In many cases, Executive Secretary Paquito Ochoa Jr. admits, the last word on appointments rests with him and the President. The two enjoy a friendship that dates back to when their fathers were Liberal Party members in the 1960s. Ochoa’s father was former mayor of Pulilan, Bulacan.
In 1998, Ochoa became President Aquino’s legal counsel when the latter was elected to the House of Representatives. President Aquino’s first choice was Eulalio “Galland” Diaz 3rd, his classmate at Ateneo, but Diaz was not available.
Ochoa took pre-law studies at the University of Santo Tomas but enrolled at the Ateneo Law School where he had for classmates those who attended Ateneo undergrad with President Aquino, including Diaz and now Sen. Teofisto “TG” Guingona Jr.

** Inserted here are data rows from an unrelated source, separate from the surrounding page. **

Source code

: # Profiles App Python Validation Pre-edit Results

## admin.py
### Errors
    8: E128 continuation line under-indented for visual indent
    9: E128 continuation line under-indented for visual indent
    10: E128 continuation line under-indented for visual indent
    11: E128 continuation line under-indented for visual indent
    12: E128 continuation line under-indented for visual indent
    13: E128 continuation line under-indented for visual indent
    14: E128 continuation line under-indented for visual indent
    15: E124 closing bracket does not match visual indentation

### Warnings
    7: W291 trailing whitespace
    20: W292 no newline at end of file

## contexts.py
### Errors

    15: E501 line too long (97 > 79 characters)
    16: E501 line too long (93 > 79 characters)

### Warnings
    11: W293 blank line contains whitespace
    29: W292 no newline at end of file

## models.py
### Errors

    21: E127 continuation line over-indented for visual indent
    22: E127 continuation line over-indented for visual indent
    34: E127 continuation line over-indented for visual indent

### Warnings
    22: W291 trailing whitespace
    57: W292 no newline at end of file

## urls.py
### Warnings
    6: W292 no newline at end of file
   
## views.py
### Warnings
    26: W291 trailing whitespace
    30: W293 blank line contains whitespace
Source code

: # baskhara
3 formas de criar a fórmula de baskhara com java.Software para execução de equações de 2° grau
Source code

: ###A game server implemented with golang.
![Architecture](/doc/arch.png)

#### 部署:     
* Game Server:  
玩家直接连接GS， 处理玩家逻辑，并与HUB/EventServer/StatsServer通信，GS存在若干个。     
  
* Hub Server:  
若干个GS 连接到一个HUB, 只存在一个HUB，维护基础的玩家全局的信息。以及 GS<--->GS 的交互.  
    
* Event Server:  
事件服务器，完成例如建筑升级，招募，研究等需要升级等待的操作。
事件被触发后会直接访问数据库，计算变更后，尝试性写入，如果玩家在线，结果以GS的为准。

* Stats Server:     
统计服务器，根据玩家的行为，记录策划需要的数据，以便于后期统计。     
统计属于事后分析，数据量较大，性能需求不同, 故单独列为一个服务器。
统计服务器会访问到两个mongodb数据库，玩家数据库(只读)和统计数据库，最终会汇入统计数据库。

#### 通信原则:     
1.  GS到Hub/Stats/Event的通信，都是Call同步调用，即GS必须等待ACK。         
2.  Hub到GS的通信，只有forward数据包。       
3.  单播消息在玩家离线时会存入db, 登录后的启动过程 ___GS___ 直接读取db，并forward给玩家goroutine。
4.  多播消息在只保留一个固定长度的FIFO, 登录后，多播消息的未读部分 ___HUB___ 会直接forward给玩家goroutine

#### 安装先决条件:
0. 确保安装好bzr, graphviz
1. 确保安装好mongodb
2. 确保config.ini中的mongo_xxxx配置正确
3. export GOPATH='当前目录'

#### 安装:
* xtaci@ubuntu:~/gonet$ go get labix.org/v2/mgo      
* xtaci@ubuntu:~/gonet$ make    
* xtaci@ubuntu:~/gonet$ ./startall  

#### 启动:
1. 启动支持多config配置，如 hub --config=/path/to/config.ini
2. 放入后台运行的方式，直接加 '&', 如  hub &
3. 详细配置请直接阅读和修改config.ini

Many of President Aquino’s classmates who went to the Ateneo Law School belong to Class of 1985 whose class valedictorian was Edward Serapio, who was once former President Joseph Estrada’s lawyer and was jailed along with him on charges of plunder. Serapio was subsequently acquitted.
In fact, President Aquino has fallen back on his classmates at the Ateneo in his search for appointees, leading critics to dub them as “Kaklase [Classmates] Incorporated.”
Among those who have been named to the Aquino government are Kim Jacinto-Henares, Diaz as administrator of the Land Registration Authority, Rene Almendras as Energy Secretary, Cristino Naguiat as chairman of the Philippine Amusement and Gaming Corp., and Senior Deputy Executive Secretary Jose Amor Amorado.
Other Atenean lawyers in Aquino’s government are Presidential Spokesman Edwin Lacierda, Juan Andres Bautista as chairman of the Presidential Commission on Good Government, Pio Lorenzo Batino as defense undersecretary, Michael Frederick Musngi as deputy executive secretary, and Francis Tolentino as chairman of the Metro Manila Development Authority. A number of them were part of the group called Pinoy Lawyers that served as the legal arm of the Aquino campaign in the elections on May.
Ochoa said he and President Aquino act like they are still members of a barkada and are often the only two officials at Malacañang’s Premier Guesthouse. “Ang lungkot sa Premier Guesthouse. Kami lang dalawa ni Noynoy [It’s lonely at the Premier Guesthouse; it’s just the two of us],” he said.
The barkada-style relationship prevails to this day and Ochoa said he often forgets he is dealing with the President. During a meeting with World Bank, Ochoa said, he answered Aquino with a “Sige, pare [Okay, dude].”
“Then I corrected myself. ‘Mr. Pre-sident,’” he said.
This relationship and his position as executive secretary, often considered the “little president,” have practically given him a monopoly on the President’s attention. When President Aquino didn’t like the names recommended by the search committee to head the Department of Science and Technology, he turned to Ochoa for help.
“He [Aquino] said he didn’t know anyone on the list. So I offered to consult my brother-in-law,” Ochoa recalled, referring to Mario Montejo, a mechanical engineer.
But Ochoa said that the President instead replied, “Bakit hindi siya [Why not him]?”
Ochoa also said he recommended Enrique Ona as Health secretary after hearing about his work at the National Kidney and Transplant Institute. “I know him only by reputation,” he added.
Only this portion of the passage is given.